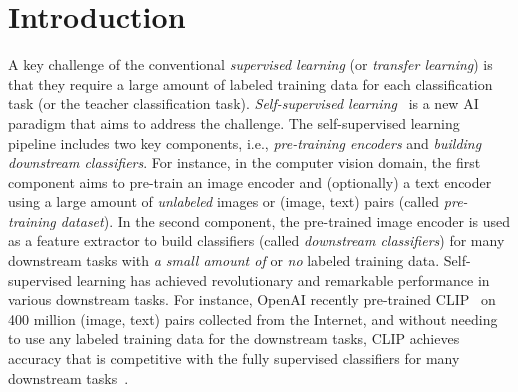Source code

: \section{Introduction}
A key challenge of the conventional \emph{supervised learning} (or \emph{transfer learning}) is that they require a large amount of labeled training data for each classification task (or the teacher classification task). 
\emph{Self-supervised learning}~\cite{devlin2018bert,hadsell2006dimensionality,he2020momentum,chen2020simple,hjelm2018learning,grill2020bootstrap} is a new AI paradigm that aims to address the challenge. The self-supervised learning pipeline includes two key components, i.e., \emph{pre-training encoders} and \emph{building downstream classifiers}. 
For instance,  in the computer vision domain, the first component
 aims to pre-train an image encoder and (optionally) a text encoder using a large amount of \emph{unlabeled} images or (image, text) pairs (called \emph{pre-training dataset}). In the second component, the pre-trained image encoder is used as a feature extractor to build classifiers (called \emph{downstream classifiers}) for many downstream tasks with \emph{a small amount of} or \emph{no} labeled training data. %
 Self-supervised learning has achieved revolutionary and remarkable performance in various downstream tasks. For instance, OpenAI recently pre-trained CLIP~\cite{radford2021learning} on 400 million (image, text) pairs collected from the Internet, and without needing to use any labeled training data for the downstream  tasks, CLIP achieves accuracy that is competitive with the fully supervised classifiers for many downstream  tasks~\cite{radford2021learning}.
* * *
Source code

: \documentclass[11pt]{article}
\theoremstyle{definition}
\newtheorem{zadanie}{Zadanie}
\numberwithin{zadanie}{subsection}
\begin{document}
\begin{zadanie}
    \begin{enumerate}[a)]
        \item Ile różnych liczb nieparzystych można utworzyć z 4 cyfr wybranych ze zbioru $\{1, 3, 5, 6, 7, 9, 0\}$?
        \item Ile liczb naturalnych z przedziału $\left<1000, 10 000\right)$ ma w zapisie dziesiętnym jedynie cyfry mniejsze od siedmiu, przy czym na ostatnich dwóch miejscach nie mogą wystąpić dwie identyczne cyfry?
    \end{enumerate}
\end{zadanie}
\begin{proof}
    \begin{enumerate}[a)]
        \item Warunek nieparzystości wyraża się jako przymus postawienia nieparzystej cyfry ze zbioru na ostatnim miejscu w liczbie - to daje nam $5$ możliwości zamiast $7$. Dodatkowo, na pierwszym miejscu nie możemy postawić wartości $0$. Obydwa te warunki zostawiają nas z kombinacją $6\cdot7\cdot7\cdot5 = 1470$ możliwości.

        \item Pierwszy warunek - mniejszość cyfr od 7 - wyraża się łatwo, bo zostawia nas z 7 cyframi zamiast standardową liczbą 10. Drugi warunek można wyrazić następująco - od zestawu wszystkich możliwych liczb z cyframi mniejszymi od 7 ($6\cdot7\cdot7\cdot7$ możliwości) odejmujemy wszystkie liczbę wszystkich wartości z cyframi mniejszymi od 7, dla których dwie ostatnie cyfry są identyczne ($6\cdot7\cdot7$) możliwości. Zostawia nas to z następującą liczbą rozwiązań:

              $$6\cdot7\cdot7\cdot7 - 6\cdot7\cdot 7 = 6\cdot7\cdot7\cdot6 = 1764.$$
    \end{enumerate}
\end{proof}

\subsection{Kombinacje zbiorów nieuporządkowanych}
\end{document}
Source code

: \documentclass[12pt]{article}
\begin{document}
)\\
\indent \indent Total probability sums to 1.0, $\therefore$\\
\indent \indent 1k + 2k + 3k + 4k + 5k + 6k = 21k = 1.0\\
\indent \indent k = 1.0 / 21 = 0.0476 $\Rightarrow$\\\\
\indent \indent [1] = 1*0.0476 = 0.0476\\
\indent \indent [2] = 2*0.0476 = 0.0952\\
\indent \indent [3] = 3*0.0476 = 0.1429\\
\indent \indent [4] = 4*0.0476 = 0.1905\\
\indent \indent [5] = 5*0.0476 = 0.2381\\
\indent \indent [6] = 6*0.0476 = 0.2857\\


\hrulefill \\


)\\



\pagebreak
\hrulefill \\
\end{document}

Task to carry out
Report each line above that includes the string "subsection".

Output
\numberwithin{zadanie}{subsection}
\subsection{Kombinacje zbiorów nieuporządkowanych}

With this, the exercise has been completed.